India is vying to become the next powerhouse in electronic component manufacturing. With its economy steadily marching towards $5 trillion GDP, the country is well positioned to develop a new domestic semiconductor industry. Having previously failed to do so, it appears determined to try again to establish itself in the market—and it has plenty going for it.
India already has a strong research and design base supported by established partnerships between its top engineering schools and universities across the globe. This base has designed more than 2,000 ICs and chips in the last several years. With India's consumption of semiconductors expected to exceed $80 billion in 2026, it seems natural that it wants to become a chip exporter.
So, what’s the catch? Though India is no doubt primed for expansion, there are still three central challenges the country must address to enable successful domestic semiconductor production.
Strengthening Energy Infrastructure
To become a global player in electronic component manufacturing, India needs a robust energy infrastructure. Despite having the world’s third-highest coal reserves, India still imports around a quarter of its consumption. As such—like all coal-reliant economies—it felt the pain of price rises following Russia’s invasion of Ukraine.
This was compounded by an unseasonable heat wave, which pushed demand for electricity to record levels and further depleted stores. As a result, the country has struggled to find ways to restock its supply and has been plagued by power outages.
However, India does hope to change its energy industry and prevent costly stoppages. Ashwini Vaishnaw, the union minister of Electronics and Information Technology, announced that all new semiconductor manufacturing plants would run on green energy.

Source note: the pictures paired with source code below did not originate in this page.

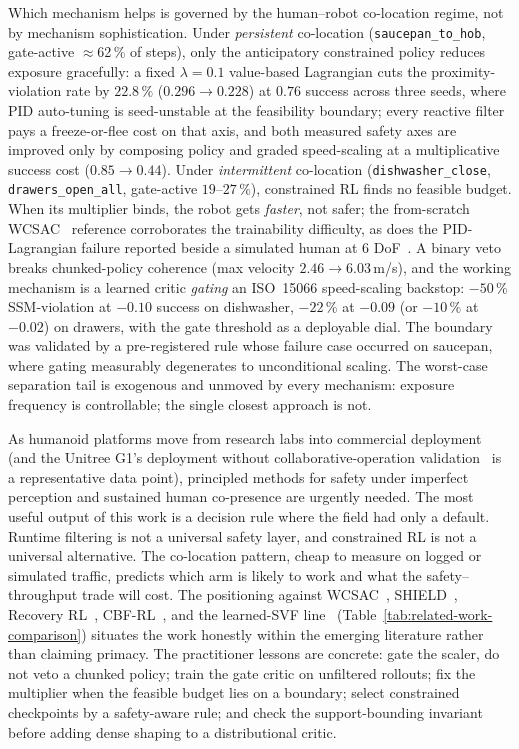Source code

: \documentclass[11pt,a4paper]{report}
\newcommand{\ssm}{SSM}
\newcommand{\iso}{ISO~15066}
\begin{document}
\noindent
Which mechanism helps is governed by the human--robot co-location
regime, not by mechanism sophistication. Under \emph{persistent}
co-location (\texttt{saucepan\_to\_hob}, gate-active
$\approx$62\,\% of steps), only the anticipatory constrained policy
reduces exposure gracefully: a fixed $\lambda = 0.1$ value-based
Lagrangian cuts the proximity-violation rate by $22.8\,\%$
($0.296 \to 0.228$) at $0.76$ success across three seeds, where PID
auto-tuning is seed-unstable at the feasibility boundary; every
reactive filter pays a freeze-or-flee cost on that axis, and both
measured safety axes are improved only by composing policy and graded
speed-scaling at a multiplicative success cost ($0.85 \to 0.44$).
Under
\emph{intermittent} co-location (\texttt{dishwasher\_close},
\texttt{drawers\_open\_all}, gate-active $19$--$27\,\%$),
constrained RL finds no feasible budget. When its multiplier binds,
the robot gets \emph{faster}, not safer; the from-scratch
WCSAC~\cite{yang2021wcsac} reference corroborates the trainability
difficulty, as does the PID-Lagrangian failure reported beside a
simulated human at 6 DoF~\cite{thumm2023interventions}. A binary veto breaks chunked-policy coherence (max velocity
$2.46 \to 6.03$\,m/s), and the working mechanism is a learned critic
\emph{gating} an \iso{} speed-scaling backstop: $-50\,\%$
\ssm{}-violation at $-0.10$ success on dishwasher, $-22\,\%$ at
$-0.09$ (or $-10\,\%$ at $-0.02$) on drawers, with the gate threshold
as a deployable dial.
The boundary was validated by a pre-registered rule whose failure case
occurred on saucepan, where gating measurably degenerates to
unconditional scaling. The worst-case separation tail is
exogenous and unmoved by every mechanism: exposure frequency is
controllable; the single closest approach is not.

\noindent
As humanoid platforms move from research labs into commercial
deployment (and the Unitree G1's deployment without
collaborative-operation validation~\cite{unitree_g1,hartmann2026iso}
is a representative data point),
principled methods for safety under imperfect perception and
sustained human co-presence are urgently needed. The most useful
output of this work is a decision rule where the field had only a
default. Runtime filtering is not a universal safety layer, and
constrained RL is not a universal alternative. The co-location
pattern, cheap to measure on logged or simulated traffic, predicts
which arm is likely to work and what the safety--throughput trade will
cost. The
positioning against WCSAC~\cite{yang2021wcsac},
SHIELD~\cite{shield2025}, Recovery
RL~\cite{thananjeyan2021recovery}, CBF-RL~\cite{cbfrl2024}, and the
learned-SVF line~\cite{srinivasan2020learning}
(Table~\ref{tab:related-work-comparison}) situates the work honestly
within the emerging literature rather than claiming primacy. The
practitioner lessons are concrete: gate the scaler, do not veto a
chunked policy; train the gate critic on unfiltered rollouts; fix the
multiplier when the feasible budget lies on a boundary; select
constrained checkpoints by a safety-aware rule; and check the
support-bounding invariant before adding dense shaping to a
distributional critic.
\end{document}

It’s worth noting that around 42% of India's energy already comes from renewable sources, a figure that’s steadily growing.
How much strain fabs would put on the power grid remains unknown, since plans are very much in the early stages. However, if India wants its semiconductor industry to succeed long-term, it must ensure that power outages won’t be an issue.
Building Strategic Partnerships
Control of rare earth elements (REEs) is a hot-button issue, since China possesses over 90% of global production for downstream rare earth products and technologies. REEs and metals are vital for over 200 products, including smartphones, computer hard drives, green energy and defense systems.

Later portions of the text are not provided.